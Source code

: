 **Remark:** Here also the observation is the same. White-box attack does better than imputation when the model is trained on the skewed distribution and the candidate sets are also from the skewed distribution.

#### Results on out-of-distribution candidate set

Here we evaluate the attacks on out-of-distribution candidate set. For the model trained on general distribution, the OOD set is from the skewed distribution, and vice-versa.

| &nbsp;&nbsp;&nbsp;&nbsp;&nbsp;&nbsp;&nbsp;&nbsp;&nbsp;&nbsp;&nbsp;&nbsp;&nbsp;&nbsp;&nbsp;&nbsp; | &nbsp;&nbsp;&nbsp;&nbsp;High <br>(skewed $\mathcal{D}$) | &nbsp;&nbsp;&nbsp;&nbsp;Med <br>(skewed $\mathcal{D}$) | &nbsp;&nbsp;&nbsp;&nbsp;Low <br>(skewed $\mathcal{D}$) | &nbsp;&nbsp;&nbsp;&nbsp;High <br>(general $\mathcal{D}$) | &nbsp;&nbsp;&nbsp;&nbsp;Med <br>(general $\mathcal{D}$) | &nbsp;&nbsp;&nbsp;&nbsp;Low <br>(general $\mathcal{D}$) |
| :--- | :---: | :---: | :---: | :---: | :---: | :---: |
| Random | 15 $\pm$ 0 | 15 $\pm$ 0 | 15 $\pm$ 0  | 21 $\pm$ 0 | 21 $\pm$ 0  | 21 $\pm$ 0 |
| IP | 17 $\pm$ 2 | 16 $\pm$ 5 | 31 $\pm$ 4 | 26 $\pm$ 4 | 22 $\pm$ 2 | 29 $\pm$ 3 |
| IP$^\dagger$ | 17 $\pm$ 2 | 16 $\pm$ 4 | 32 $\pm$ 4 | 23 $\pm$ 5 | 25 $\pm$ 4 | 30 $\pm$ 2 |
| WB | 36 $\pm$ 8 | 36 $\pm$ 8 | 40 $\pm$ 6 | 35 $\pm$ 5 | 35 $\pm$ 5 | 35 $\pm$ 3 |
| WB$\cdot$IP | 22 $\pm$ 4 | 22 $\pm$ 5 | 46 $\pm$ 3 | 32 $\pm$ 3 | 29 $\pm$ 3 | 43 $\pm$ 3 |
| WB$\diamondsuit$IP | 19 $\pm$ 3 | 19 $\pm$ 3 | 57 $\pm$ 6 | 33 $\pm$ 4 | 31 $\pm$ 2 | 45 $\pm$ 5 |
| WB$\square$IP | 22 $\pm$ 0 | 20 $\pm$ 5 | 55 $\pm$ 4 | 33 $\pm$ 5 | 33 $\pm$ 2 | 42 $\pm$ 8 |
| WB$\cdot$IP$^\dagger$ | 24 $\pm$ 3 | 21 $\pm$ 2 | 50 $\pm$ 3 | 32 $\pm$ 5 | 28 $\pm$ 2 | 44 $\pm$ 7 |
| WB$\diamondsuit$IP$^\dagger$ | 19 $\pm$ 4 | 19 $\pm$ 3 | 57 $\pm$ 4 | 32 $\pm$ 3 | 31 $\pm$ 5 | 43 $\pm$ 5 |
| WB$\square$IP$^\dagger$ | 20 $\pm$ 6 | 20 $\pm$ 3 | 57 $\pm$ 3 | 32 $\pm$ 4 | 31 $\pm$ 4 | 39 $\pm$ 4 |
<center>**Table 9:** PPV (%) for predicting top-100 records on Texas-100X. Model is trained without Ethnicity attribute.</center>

········

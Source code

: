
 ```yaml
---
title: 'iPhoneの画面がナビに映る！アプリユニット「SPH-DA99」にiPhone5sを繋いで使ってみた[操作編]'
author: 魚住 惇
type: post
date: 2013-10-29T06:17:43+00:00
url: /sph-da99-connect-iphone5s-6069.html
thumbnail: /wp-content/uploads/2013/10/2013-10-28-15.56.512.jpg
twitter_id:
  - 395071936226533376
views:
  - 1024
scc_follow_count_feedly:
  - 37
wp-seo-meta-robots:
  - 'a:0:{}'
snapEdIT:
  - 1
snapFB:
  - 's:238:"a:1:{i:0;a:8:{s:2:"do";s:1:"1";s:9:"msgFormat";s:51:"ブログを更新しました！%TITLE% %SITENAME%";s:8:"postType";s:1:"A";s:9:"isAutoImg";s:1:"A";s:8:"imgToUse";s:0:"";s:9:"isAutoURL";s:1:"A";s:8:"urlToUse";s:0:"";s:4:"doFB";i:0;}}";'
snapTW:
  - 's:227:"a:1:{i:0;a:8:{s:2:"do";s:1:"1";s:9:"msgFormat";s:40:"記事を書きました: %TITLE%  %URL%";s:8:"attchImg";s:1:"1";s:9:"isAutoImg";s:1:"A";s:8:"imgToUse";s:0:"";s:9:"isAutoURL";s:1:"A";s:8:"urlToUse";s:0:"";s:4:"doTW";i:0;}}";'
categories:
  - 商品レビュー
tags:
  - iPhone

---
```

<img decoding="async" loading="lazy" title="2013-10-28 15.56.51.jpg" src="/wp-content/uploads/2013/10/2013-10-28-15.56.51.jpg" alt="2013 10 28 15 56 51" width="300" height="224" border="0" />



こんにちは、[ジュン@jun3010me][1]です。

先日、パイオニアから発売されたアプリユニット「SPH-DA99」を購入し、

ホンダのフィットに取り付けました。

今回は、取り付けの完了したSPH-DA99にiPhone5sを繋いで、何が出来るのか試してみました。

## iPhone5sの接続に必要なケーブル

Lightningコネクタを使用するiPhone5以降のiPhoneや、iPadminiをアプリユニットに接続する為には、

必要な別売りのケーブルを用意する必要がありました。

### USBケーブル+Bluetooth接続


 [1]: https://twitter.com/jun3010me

········

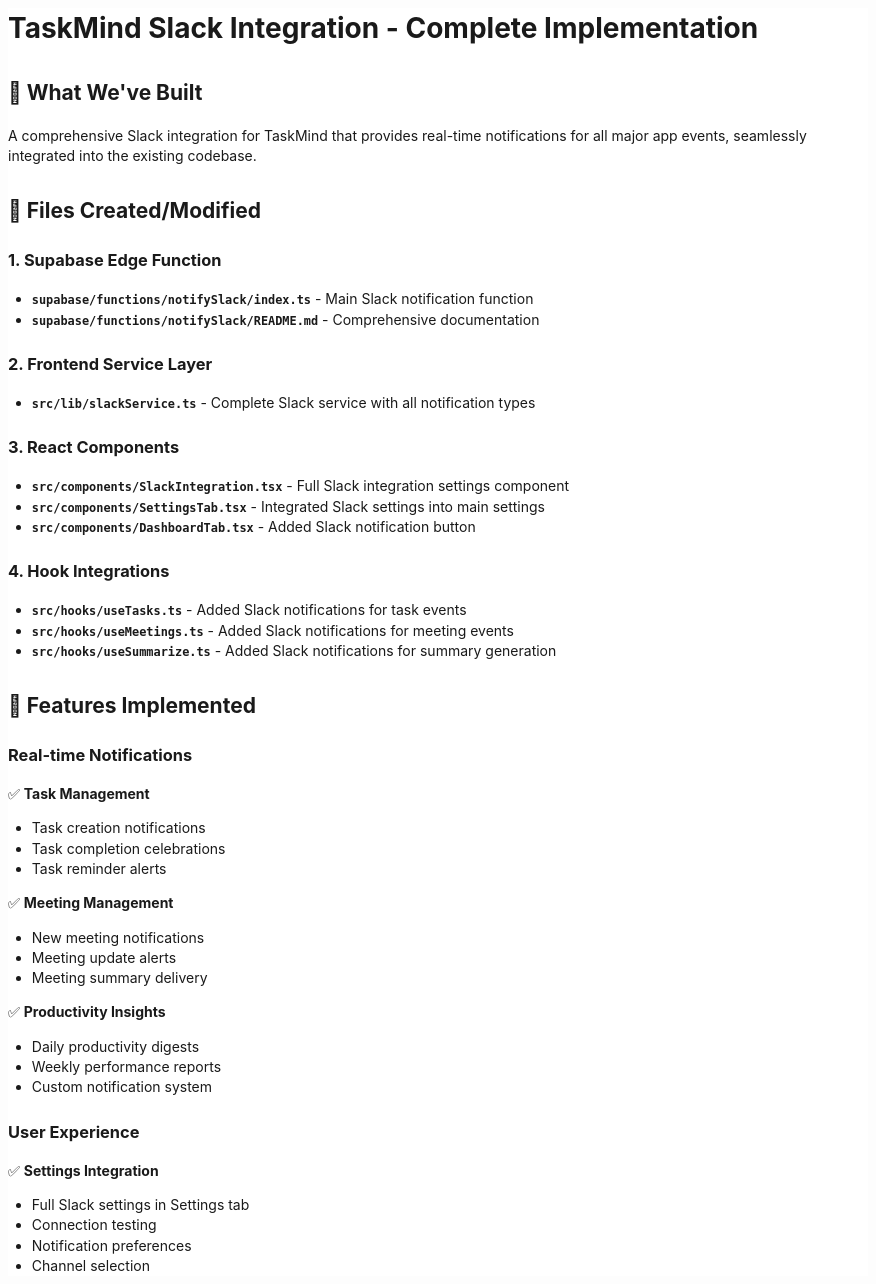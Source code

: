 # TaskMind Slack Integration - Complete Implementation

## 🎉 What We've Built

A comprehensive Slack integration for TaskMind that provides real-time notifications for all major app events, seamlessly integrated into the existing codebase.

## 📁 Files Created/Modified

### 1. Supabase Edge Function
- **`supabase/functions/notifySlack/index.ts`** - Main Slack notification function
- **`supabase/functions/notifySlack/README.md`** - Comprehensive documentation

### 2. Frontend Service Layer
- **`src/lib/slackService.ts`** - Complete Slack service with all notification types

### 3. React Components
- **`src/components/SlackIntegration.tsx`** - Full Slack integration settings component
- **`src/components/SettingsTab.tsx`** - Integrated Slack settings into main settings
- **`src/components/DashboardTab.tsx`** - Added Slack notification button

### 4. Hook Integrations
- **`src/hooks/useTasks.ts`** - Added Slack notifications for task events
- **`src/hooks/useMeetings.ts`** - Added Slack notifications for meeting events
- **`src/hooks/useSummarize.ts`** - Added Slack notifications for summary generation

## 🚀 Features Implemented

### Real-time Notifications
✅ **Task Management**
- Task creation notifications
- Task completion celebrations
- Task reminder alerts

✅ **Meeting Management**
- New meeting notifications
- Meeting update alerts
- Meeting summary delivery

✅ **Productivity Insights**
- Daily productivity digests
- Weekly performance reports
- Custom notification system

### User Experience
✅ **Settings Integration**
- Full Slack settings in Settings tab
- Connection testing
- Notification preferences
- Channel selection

········

PROMPT: Your answer should consist only of the lines above between the line holding "こんにちは、[ジュン@jun3010me][1]です。" and the line holding "[1]: https://twitter.com/jun3010me", inclusive, each transcribed exactly.

TASK RESPONSE:
こんにちは、[ジュン@jun3010me][1]です。

先日、パイオニアから発売されたアプリユニット「SPH-DA99」を購入し、

ホンダのフィットに取り付けました。

今回は、取り付けの完了したSPH-DA99にiPhone5sを繋いで、何が出来るのか試してみました。

## iPhone5sの接続に必要なケーブル

Lightningコネクタを使用するiPhone5以降のiPhoneや、iPadminiをアプリユニットに接続する為には、

必要な別売りのケーブルを用意する必要がありました。

### USBケーブル+Bluetooth接続


 [1]: https://twitter.com/jun3010me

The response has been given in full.